Task requirements:
Lines holding the string "padding" in the listing below are to be copied.

Extracted material:

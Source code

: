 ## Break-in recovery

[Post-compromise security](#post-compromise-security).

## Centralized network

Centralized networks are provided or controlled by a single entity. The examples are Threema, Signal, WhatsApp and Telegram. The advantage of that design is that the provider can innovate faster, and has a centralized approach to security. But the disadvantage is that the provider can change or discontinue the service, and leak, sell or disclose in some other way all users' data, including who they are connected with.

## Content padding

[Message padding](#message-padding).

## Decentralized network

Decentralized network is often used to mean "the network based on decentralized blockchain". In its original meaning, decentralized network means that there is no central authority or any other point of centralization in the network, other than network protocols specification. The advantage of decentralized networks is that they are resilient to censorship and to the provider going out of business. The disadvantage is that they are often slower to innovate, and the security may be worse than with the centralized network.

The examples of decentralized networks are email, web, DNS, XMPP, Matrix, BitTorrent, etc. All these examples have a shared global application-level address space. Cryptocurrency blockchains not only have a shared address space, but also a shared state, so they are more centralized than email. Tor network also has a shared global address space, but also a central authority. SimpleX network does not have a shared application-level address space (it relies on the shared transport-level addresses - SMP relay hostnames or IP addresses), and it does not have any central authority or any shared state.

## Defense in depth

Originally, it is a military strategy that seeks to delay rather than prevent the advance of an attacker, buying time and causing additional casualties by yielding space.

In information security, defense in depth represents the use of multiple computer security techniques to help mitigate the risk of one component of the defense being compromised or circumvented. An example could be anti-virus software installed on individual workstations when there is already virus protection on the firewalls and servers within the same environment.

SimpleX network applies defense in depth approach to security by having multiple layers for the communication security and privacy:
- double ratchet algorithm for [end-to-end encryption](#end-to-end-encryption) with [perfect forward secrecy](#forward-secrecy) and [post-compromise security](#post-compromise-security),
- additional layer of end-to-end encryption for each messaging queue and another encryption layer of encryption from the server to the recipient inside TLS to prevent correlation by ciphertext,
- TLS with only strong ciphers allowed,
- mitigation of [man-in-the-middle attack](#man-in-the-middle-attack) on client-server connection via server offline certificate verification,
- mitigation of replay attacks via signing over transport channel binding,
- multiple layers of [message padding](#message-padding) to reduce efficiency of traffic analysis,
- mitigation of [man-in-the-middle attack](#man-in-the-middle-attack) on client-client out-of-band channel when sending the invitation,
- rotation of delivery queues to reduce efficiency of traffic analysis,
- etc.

Answer box:
## Content padding
[Message padding](#message-padding).
- multiple layers of [message padding](#message-padding) to reduce efficiency of traffic analysis,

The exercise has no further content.